Le Chemin de Stevenson has become a classic route across the hills and valleys of this part of rural Occitanie. It runs for 220km along the scenic Grande Randonnée (GR70) and is one of the most popular long-distance trails with 6,000 hikers each year. Look around and it's not hard to see why Stevenson imagined himself coming down off his "featherbed of civilisation". "My road lay through one of the most beggarly countries in the world", he wrote. "It was like the worst of the Scottish Highlands, only worse; cold, naked, and ignoble, scant of wood, scant of heather, scant of life. A road and some fences broke the unvarying waste, and the line of the road was marked by upright pillars, to serve in time of snow."

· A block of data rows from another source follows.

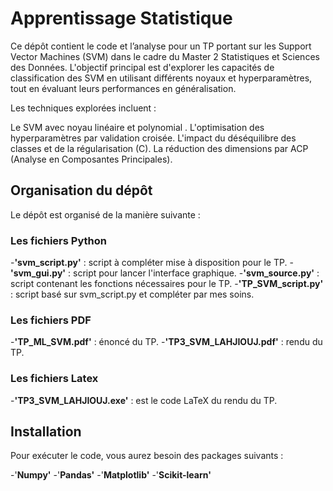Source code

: # Apprentissage Statistique

Ce dépôt contient le code et l’analyse pour un TP portant sur les Support Vector Machines (SVM) dans le cadre du Master 2 Statistiques et Sciences des Données. L'objectif principal est d'explorer les capacités de classification des SVM en utilisant différents noyaux et hyperparamètres, tout en évaluant leurs performances en généralisation.

Les techniques explorées incluent :

Le SVM avec noyau linéaire et polynomial .
L'optimisation des hyperparamètres par validation croisée.
L'impact du déséquilibre des classes et de la régularisation (C).
La réduction des dimensions par ACP (Analyse en Composantes Principales).

## Organisation du dépôt

Le dépôt est organisé de la manière suivante :

### Les fichiers Python
-**'svm_script.py'** : script à compléter mise à disposition pour le TP.
-**'svm_gui.py'** : script pour lancer l'interface graphique.
-**'svm_source.py'** : script contenant les fonctions nécessaires pour le TP.
-**'TP_SVM_script.py'** : script basé sur svm_script.py et compléter par mes soins.

### Les fichiers PDF
-**'TP_ML_SVM.pdf'** : énoncé du TP.
-**'TP3_SVM_LAHJIOUJ.pdf'** : rendu du TP.

### Les fichiers Latex

-**'TP3_SVM_LAHJIOUJ.exe'** : est le code LaTeX du rendu du TP.


## Installation

Pour exécuter le code, vous aurez besoin des packages suivants :

-'**Numpy'**
-'**Pandas'**
-'**Matplotlib'**
-'**Scikit-learn'**


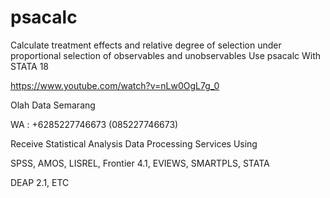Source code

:# psacalc
Calculate treatment effects and relative degree of selection under proportional selection of observables and unobservables Use psacalc With STATA 18

https://www.youtube.com/watch?v=nLw0OgL7g_0

Olah Data Semarang

WA : +6285227746673 (085227746673)

Receive Statistical Analysis Data Processing Services Using

SPSS, AMOS, LISREL, Frontier 4.1, EVIEWS, SMARTPLS, STATA

DEAP 2.1, ETC
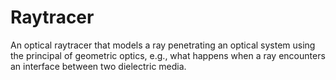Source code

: Raytracer
=========

An optical raytracer that models a ray penetrating an optical system using the principal of geometric optics, e.g., what happens when a ray encounters an interface between two dielectric media.
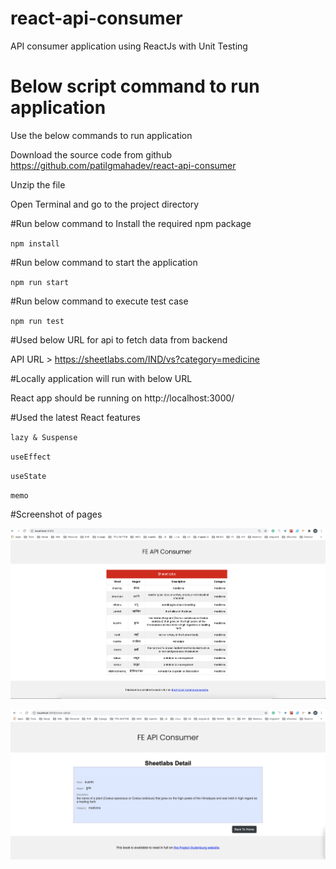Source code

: # react-api-consumer

API consumer application using ReactJs with Unit Testing

# Below script command to run application

Use the below commands to run application

Download the source code from github
https://github.com/patilgmahadev/react-api-consumer

Unzip the file

Open Terminal and go to the project directory

#Run below command to Install the required npm package

`npm install`

#Run below command to start the application

`npm run start`

#Run below command to execute test case

`npm run test`

#Used below URL for api to fetch data from backend

API URL > https://sheetlabs.com/IND/vs?category=medicine

#Locally application will run with below URL

React app should be running on http://localhost:3000/

#Used the latest React features

`lazy & Suspense`

`useEffect`

`useState`

`memo`

#Screenshot of pages

![List](https://github.com/patilgmahadev/react-api-consumer/blob/master/src/images/Home.png)

![View](https://github.com/patilgmahadev/react-api-consumer/blob/master/src/images/Detail.png)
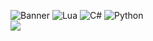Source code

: ![Banner](https://imgur.com/sbxtf6Y.png)
![Lua](https://img.shields.io/badge/Lua-blue?style=for-the-badge&logo=lua) ![C#](https://img.shields.io/badge/C%23-purple?style=for-the-badge&logo=c-sharp) ![Python](https://img.shields.io/badge/Python-yellow?style=for-the-badge&logo=python)  
![](https://github-readme-stats.vercel.app/api/top-langs/?username=PikachuPenial&theme=dark&hide_border=false&include_all_commits=false&count_private=true&layout=compact)
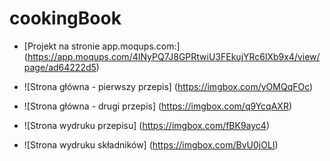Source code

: # cookingBook

- [Projekt na stronie app.moqups.com:] (https://app.moqups.com/4INyPQ7J8GPRtwiU3FEkujYRc6lXb9x4/view/page/ad64222d5)

- ![Strona główna - pierwszy przepis] (https://imgbox.com/yOMQqFOc)
- ![Strona główna - drugi przepis] (https://imgbox.com/q9YcqAXR)
- ![Strona wydruku przepisu] (https://imgbox.com/fBK9ayc4)
- ![Strona wydruku składników] (https://imgbox.com/BvU0jOLI)
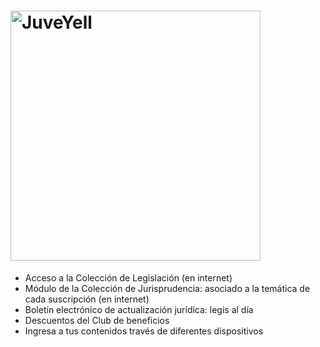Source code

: # <img src="/iconos/legisxperta2.png" alt="JuveYell" width="400px">


* Acceso a la Colección de Legislación (en internet)
* Módulo de la Colección de Jurisprudencia: asociado a la temática de cada suscripción (en internet)
* Boletín electrónico de actualización jurídica: legis al día
* Descuentos del Club de beneficios
* Ingresa a tus contenidos través de diferentes dispositivos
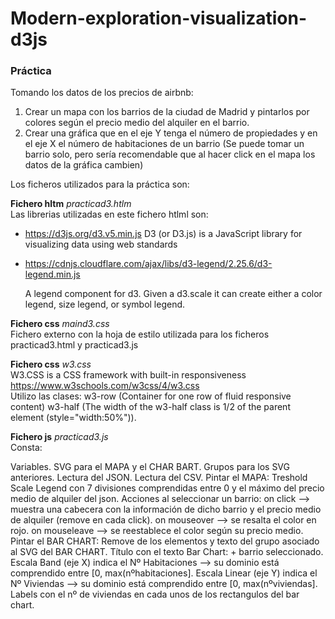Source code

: # Modern-exploration-visualization-d3js


### Práctica

Tomando los datos de los precios de airbnb:
1. Crear un mapa con los barrios de la ciudad de Madrid y pintarlos por colores según el precio medio del alquiler en el barrio.
2. Crear una gráfica que en el eje Y tenga el número de propiedades y en el eje X el número de habitaciones de un barrio (Se puede tomar un barrio  solo, pero sería recomendable que al hacer click en el mapa los datos de la gráfica cambien)

Los ficheros utilizados para la práctica son:

**Fichero hltm** *practicad3.htlm*  
Las librerias utilizadas en este fichero htlml son:
- https://d3js.org/d3.v5.min.js  D3 (or D3.js) is a JavaScript library for visualizing data using web standards
  
- https://cdnjs.cloudflare.com/ajax/libs/d3-legend/2.25.6/d3-legend.min.js

  A legend component for d3. Given a d3.scale it can create either a color legend, size legend, or symbol legend.
  
**Fichero css** *maind3.css*  
Fichero externo con la hoja de estilo utilizada para los ficheros practicad3.html y practicad3.js

**Fichero css** *w3.css*  
W3.CSS is a CSS framework with built-in responsiveness https://www.w3schools.com/w3css/4/w3.css  
Utilizo las clases:
  w3-row	(Container for one row of fluid responsive content)
  w3-half (The width of the w3-half class is 1/2 of the parent element (style="width:50%")).

**Fichero js** *practicad3.js*  
Consta:

Variables.
  SVG para el MAPA y el CHAR BART.
  Grupos para los SVG anteriores.
  Lectura del JSON.
  Lectura del CSV.
  Pintar el MAPA:
    Treshold Scale Legend con 7 divisiones comprendidas entre 0 y el máximo del precio medio de alquiler del json.
    Acciones al seleccionar un barrio:
      on click --> muestra una cabecera con la información de dicho barrio y el precio medio de alquiler (remove en cada click).
      on mouseover  --> se resalta el color en rojo.
      on mouseleave --> se reestablece el color según su precio medio.
  Pintar el BAR CHART:
    Remove de los elementos y texto del grupo asociado al SVG del BAR CHART.
    Título con el texto Bar Chart: + barrio seleccionado.
    Escala Band (eje X) indica el Nº Habitaciones --> su dominio está comprendido entre [0, max(nºhabitaciones].
    Escala Linear (eje Y) indica el Nº Viviendas -->  su dominio está comprendido entre [0, max(nºviviendas].
    Labels con el nº de viviendas en cada unos de los rectangulos del bar chart.




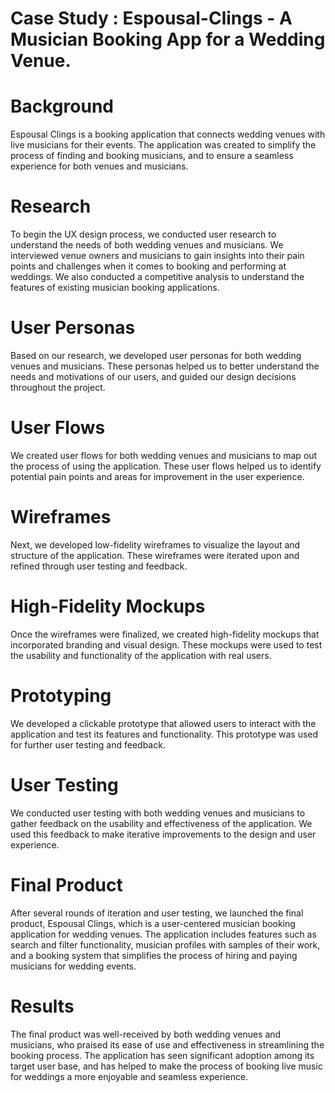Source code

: # Case Study : Espousal-Clings - A Musician Booking App for a Wedding Venue.

# Background
Espousal Clings is a booking application that connects wedding venues with live musicians for their events. The application was created to simplify the process of finding and booking musicians, and to ensure a seamless experience for both venues and musicians.

# Research
To begin the UX design process, we conducted user research to understand the needs of both wedding venues and musicians. We interviewed venue owners and musicians to gain insights into their pain points and challenges when it comes to booking and performing at weddings. We also conducted a competitive analysis to understand the features of existing musician booking applications.

# User Personas
Based on our research, we developed user personas for both wedding venues and musicians. These personas helped us to better understand the needs and motivations of our users, and guided our design decisions throughout the project.

# User Flows
We created user flows for both wedding venues and musicians to map out the process of using the application. These user flows helped us to identify potential pain points and areas for improvement in the user experience.

# Wireframes
Next, we developed low-fidelity wireframes to visualize the layout and structure of the application. These wireframes were iterated upon and refined through user testing and feedback.

# High-Fidelity Mockups
Once the wireframes were finalized, we created high-fidelity mockups that incorporated branding and visual design. These mockups were used to test the usability and functionality of the application with real users.

# Prototyping
We developed a clickable prototype that allowed users to interact with the application and test its features and functionality. This prototype was used for further user testing and feedback.

# User Testing
We conducted user testing with both wedding venues and musicians to gather feedback on the usability and effectiveness of the application. We used this feedback to make iterative improvements to the design and user experience.

# Final Product
After several rounds of iteration and user testing, we launched the final product, Espousal Clings, which is a user-centered musician booking application for wedding venues. The application includes features such as search and filter functionality, musician profiles with samples of their work, and a booking system that simplifies the process of hiring and paying musicians for wedding events.

# Results
The final product was well-received by both wedding venues and musicians, who praised its ease of use and effectiveness in streamlining the booking process. The application has seen significant adoption among its target user base, and has helped to make the process of booking live music for weddings a more enjoyable and seamless experience.
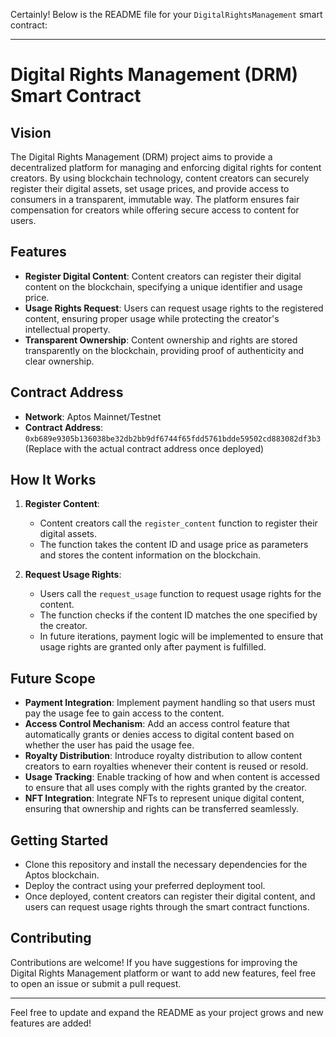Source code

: Certainly! Below is the README file for your `DigitalRightsManagement` smart contract:

---

# Digital Rights Management (DRM) Smart Contract

## Vision

The Digital Rights Management (DRM) project aims to provide a decentralized platform for managing and enforcing digital rights for content creators. By using blockchain technology, content creators can securely register their digital assets, set usage prices, and provide access to consumers in a transparent, immutable way. The platform ensures fair compensation for creators while offering secure access to content for users.

## Features

- **Register Digital Content**: Content creators can register their digital content on the blockchain, specifying a unique identifier and usage price.
- **Usage Rights Request**: Users can request usage rights to the registered content, ensuring proper usage while protecting the creator's intellectual property.
- **Transparent Ownership**: Content ownership and rights are stored transparently on the blockchain, providing proof of authenticity and clear ownership.

## Contract Address

- **Network**: Aptos Mainnet/Testnet
- **Contract Address**: `0xb689e9305b136038be32db2bb9df6744f65fdd5761bdde59502cd883082df3b3` (Replace with the actual contract address once deployed)

## How It Works

1. **Register Content**:

   - Content creators call the `register_content` function to register their digital assets.
   - The function takes the content ID and usage price as parameters and stores the content information on the blockchain.

2. **Request Usage Rights**:
   - Users call the `request_usage` function to request usage rights for the content.
   - The function checks if the content ID matches the one specified by the creator.
   - In future iterations, payment logic will be implemented to ensure that usage rights are granted only after payment is fulfilled.

## Future Scope

- **Payment Integration**: Implement payment handling so that users must pay the usage fee to gain access to the content.
- **Access Control Mechanism**: Add an access control feature that automatically grants or denies access to digital content based on whether the user has paid the usage fee.
- **Royalty Distribution**: Introduce royalty distribution to allow content creators to earn royalties whenever their content is reused or resold.
- **Usage Tracking**: Enable tracking of how and when content is accessed to ensure that all uses comply with the rights granted by the creator.
- **NFT Integration**: Integrate NFTs to represent unique digital content, ensuring that ownership and rights can be transferred seamlessly.

## Getting Started

- Clone this repository and install the necessary dependencies for the Aptos blockchain.
- Deploy the contract using your preferred deployment tool.
- Once deployed, content creators can register their digital content, and users can request usage rights through the smart contract functions.

## Contributing

Contributions are welcome! If you have suggestions for improving the Digital Rights Management platform or want to add new features, feel free to open an issue or submit a pull request.

---

Feel free to update and expand the README as your project grows and new features are added!
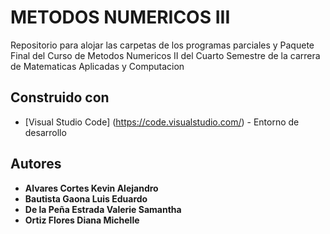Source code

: # METODOS NUMERICOS III

Repositorio para alojar las carpetas de los programas parciales y Paquete Final del Curso de Metodos Numericos II del Cuarto Semestre de la carrera de Matematicas Aplicadas y Computacion

## Construido con

* [Visual Studio Code] (https://code.visualstudio.com/) - Entorno de desarrollo

## Autores

* **Alvares Cortes Kevin Alejandro**
* **Bautista Gaona Luis Eduardo**
* **De la Peña Estrada Valerie Samantha**
* **Ortiz Flores Diana Michelle**
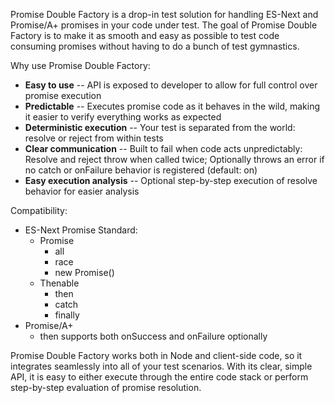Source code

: <!--bl
(filemeta
    (title "Introduction"))
/bl-->

Promise Double Factory is a drop-in test solution for handling ES-Next and Promise/A+ promises in your code under test. The goal of Promise Double Factory is to make it as smooth and easy as possible to test code consuming promises without having to do a bunch of test gymnastics.

Why use Promise Double Factory:

- **Easy to use** -- API is exposed to developer to allow for full control over promise execution
- **Predictable** -- Executes promise code as it behaves in the wild, making it easier to verify everything works as expected
- **Deterministic execution** -- Your test is separated from the world: resolve or reject from within tests
- **Clear communication** -- Built to fail when code acts unpredictably: Resolve and reject throw when called twice; Optionally throws an error if no catch or onFailure behavior is registered (default: on)
- **Easy execution analysis** -- Optional step-by-step execution of resolve behavior for easier analysis

Compatibility:

- ES-Next Promise Standard:
    - Promise
        - all
        - race
        - new Promise()
    - Thenable
        - then
        - catch
        - finally
- Promise/A+
    - then supports both onSuccess and onFailure optionally


Promise Double Factory works both in Node and client-side code, so it integrates seamlessly into all of your test scenarios. With its clear, simple API, it is easy to either execute through the entire code stack or perform step-by-step evaluation of promise resolution.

The GR70 has been considerably developed since it was inaugurated in 1994 and was certified in 2015 as a European Cultural Route of the Council of Europe. This year new information signboards “The Way of Stevenson 140 years later” have been installed in different places to commemorate his journey.

At his final stop, St-Jean-du-Gard, a photograph of the writer and his donkey adorns a granite block with a route map. A spectacularly rugged area on the south-eastern ridge of the Massif Central, the Cévennes lies to the north of the French Mediterranean lowland yet few people ever visit it, although it is just a two-hour drive north of Montpellier.

A pastoral landscape, it is redolent of an older France, a mix of steep cliffs, extensive forests and open plateaus where mediaeval villages cling to steep slopes. Walk along cobbled streets or over an ancient hump-backed bridge and the rushing stream at Florac, and you will find it has not changed much since Stevenson’s day.

Stray cats and dogs lurk along back alleyways, lizards scurry up walls at speed, and excitable cicadas dominate the soundscape. While the houses are dressed up with window boxes, there is a shabby-chic feel to them, creating the impression that villagers seem to enjoy living in the past. The landscape has been designated by Unesco on a world heritage list and the RLS Association meets regularly. His name has been commercialised and you do not have to look far to find a plethora of guides, route maps, postcards, sketches and watercolours reflecting both Stevenson and Modestine.

He finished his walk at St-Jean-du-Gard selling his faithful companion for much less then he had paid. The author returned to Britain to write up his notes made during the walk, reworking them into a travel account that has been reprinted many times. His publisher gave him £30 for the book which became a much-read minor classic and was enough to take him to California where he and Fanny were reunited.

He went on to write such best-sellers as Treasure Island and the gothic novella The Strange Case of Dr Jekyll and Mr Hyde. But it is his solo ramble through the south of France which remains enigmatic and was also a quest to help his poor health. The area attracts a mix of Atlantic and Mediterranean weather with heavy downpours and humidity, and the mountains produce a micro-weather pattern, called l'épisode Cévenol. "If the Garden of Eden be anywhere", wrote Stevenson, "it is here in the valley of the Tarn as it goes to Florac. It is precisely here, nestling in these unspoilt natural surroundings, that you will find Florac, the nerve-centre of the Cévennes."

Numerous writers have gone in his footsteps, and these days you can sample an unfiltered and unpasteurised Stevenson craft beer. And as you soak up a toast to the man who made it all possible, you may also drink in an intoxicating mix of the fragrant garrigue countryside accompanied by the overpowering peacefulness of a wild mountain region.